Upon the foregoing facts and others, the board concluded "that due to its proximity to Dixwell Avenue and Bassett Street, a commercial neighborhood and due to the location of railroad tracks immediately adjacent to this property, no one would want to build a home for residential purposes or for any of the permissible uses under the present zoning classification; that the uses sought in this appeal would not mar the appearance of this particular location nor [a]ffect the values of the homes ... within its vicinity; that no traffic hazard would be created; that the use sought here would do away with an attractive nuisance created by the existence of the railroad tracks at or near an open lot, [and] that a literal enforcement of the provisions of [the] Zoning ordinance would create an injustice and be in effect confiscatory in that the chances of using said premises for any of the permissible uses are quite remote particularly with railroad tracks located immediately adjacent to the premises." The board, acting under § 1033 (7) of the New Haven ordinance, granted a variance on the ground of undue hardship.
The trial court sustained the appeal on the ground that the evidence before the board did not warrant its conclusions, that the variance was not in accord with the comprehensive plan of zoning and that, therefore, in granting it the board acted arbitrarily, *599 illegally and in abuse of its discretion and exceeded its powers.
As we have so often said, the power to grant variances from the strict application of zoning ordinances should be carefully and sparingly exercised. Celentano v. Zoning Board of Appeals, 136 Conn. 584, 587, 73 A.2d 101; Kamerman v. LeRoy, 133 Conn. 232, 235, 50 A.2d 175. Occasionally, however, situations arise in which the practical and just enforcement of zoning regulations requires that variances be granted. When zoning ordinances authorize an administrative board to vary the regulations under specified conditions, the determination by the board that the conditions have been met is entitled to weight and may be upset by a court only if it appears that in arriving at that determination the board acted illegally, arbitrarily or in abuse of its discretion. McMahon v. Board of Zoning Appeals, 140 Conn. 433, 438, 101 A.2d 284.

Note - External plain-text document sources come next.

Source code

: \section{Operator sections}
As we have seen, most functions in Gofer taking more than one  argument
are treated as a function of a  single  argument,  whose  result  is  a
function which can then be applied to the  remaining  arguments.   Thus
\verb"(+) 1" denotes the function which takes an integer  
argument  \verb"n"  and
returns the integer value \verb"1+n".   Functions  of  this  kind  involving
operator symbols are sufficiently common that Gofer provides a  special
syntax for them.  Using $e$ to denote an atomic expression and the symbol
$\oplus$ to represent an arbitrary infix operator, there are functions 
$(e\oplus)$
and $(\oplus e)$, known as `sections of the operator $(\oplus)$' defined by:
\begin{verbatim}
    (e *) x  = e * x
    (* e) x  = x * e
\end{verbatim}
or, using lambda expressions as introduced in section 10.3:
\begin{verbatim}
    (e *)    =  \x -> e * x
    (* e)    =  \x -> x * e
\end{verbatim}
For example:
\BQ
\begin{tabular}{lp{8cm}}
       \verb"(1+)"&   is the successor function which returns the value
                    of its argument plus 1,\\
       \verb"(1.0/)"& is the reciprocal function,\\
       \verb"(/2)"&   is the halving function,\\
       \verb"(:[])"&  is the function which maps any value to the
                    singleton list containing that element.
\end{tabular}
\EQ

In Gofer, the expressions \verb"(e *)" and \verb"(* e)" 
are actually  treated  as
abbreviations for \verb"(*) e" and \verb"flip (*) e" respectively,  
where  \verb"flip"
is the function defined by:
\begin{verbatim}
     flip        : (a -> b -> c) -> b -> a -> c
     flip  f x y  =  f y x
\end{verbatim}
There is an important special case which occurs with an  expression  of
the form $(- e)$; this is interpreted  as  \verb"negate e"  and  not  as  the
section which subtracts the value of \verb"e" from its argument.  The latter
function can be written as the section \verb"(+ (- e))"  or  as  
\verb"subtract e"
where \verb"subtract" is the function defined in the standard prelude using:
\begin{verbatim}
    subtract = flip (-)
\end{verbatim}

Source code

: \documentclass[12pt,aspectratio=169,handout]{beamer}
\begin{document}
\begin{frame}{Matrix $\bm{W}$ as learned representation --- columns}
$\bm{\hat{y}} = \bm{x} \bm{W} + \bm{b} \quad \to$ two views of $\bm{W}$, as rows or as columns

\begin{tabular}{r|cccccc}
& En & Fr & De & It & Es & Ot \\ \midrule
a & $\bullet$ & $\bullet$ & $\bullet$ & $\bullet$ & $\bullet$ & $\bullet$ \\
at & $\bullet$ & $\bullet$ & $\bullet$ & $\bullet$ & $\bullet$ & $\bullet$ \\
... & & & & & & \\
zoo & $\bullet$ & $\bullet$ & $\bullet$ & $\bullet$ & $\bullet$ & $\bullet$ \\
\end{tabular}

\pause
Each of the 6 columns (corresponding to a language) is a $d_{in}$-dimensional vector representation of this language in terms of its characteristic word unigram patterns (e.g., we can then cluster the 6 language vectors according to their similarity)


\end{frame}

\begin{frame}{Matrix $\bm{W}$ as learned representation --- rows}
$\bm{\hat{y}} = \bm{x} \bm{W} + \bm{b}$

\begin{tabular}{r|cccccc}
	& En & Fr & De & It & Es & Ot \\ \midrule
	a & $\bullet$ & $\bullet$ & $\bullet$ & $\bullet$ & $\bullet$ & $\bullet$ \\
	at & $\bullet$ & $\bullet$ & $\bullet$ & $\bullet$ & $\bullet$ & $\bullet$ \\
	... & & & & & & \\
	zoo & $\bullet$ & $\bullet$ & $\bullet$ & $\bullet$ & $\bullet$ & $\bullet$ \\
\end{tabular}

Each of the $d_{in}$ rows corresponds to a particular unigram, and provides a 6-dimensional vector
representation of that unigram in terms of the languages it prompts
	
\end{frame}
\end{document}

In the present case, the trial court in its memorandum of decision and the plaintiffs in their brief have taken the position that in reality what the board did was to place the land in question in a zone different from that in which it had been placed by the ordinance. Thus, it is argued that the board took to itself legislative power which under the New Haven charter it did not have. This argument is based on a misconception of the nature of the action taken by the board. That action does not purport to place the land in a different zone. It merely purports to relieve it of some of the restrictions which the ordinance imposes on property within the zone in which it lies. It is the grant of a variance with which we are concerned, not a change of zone. The only question involved in the case, therefore, is whether the board acted illegally, arbitrarily or in *600 abuse of its discretion in the exercise of whatever power to grant variances was vested in it by the zoning ordinance.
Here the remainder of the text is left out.